Now let's assume the operators $c_i$ are hardcore-bosonic, such that we can make the following Jordan-Wigner type of transformation

$$ c^\dagger_j = (X_j + i Y_j)/2\\ c_j = (X_j - i Y_j)/2 $$

where $X_j,Y_j$ are the Pauli operators at site $j$. As one can check, the operators satisfy $[c_i^\dagger,c_j]=0$ if $i\neq j$ and $\left\{c_i^\dagger,c_j\right\}=1$ if $i=j$. In this representation, we shall make the following identification

$$ c_1^\dagger c_2 = \frac{X_1+iY_1}{2}\otimes\frac{X_2-iY_2}{2}\otimes I_3\otimes I_4 $$

similarly for other terms, such that the Hamiltonian reads

$$ \begin{align*} H =\ &t \frac{X_1+iY_1}{2}\otimes\frac{X_2-iY_2}{2}\otimes I_3\otimes I_4\\ &+ I_1\otimes\frac{X_2+iY_2}{2}\otimes \frac{X_3-iY_3}{2}\otimes I_4 \quad \\ &+ t I_1\otimes I_2\frac{X_3+iY_3}{2}\otimes\frac{X_4-iY_4}{2} \\ &+ \frac{X_1-iY_1}{2}\otimes I_2\otimes I_3\otimes\frac{X_4+iY_4}{2} \\ &+ h.c. \end{align*} $$

which is a $16\times 16$ matrix that contains all the possible many-body state.
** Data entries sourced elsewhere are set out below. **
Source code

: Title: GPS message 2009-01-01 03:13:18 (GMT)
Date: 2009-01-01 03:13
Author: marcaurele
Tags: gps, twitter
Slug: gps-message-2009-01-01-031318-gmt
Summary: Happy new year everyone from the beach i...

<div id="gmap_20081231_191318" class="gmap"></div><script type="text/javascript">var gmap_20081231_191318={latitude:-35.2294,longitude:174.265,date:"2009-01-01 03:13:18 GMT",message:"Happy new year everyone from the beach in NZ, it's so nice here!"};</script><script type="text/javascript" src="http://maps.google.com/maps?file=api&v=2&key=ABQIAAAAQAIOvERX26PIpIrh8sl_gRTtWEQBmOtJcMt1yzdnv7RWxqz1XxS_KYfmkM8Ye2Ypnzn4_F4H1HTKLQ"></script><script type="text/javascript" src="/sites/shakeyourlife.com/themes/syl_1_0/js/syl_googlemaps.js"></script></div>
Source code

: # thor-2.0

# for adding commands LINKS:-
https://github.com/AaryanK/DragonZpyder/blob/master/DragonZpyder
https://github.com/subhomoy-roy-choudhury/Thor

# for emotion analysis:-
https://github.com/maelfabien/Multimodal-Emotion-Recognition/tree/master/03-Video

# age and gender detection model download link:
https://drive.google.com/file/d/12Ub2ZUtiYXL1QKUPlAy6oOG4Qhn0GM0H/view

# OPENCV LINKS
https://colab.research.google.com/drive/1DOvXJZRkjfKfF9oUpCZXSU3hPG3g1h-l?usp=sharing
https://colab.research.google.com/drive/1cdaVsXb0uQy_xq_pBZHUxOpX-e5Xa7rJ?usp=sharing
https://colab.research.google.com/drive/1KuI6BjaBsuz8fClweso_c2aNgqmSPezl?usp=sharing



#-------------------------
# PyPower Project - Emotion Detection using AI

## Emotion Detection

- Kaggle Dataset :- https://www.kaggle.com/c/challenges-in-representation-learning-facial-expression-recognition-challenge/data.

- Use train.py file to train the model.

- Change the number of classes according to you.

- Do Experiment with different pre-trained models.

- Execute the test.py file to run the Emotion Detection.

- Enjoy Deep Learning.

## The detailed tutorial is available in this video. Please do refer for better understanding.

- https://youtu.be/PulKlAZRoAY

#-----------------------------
One could also diagonalize it to obtain the ground state energy, and for $|t|<1$, I found $E=-2\sqrt{1+t^2}$, which is different from the previous result.

One could repeat the calculation for chains of length $2L$, and I found that the two methods wil give the same ground state energy if $L$ is odd, while there seems to be discrepancy if $L$ is even. This is quite strange to me, and I could not find any mistake. Any help is greatly appreciated!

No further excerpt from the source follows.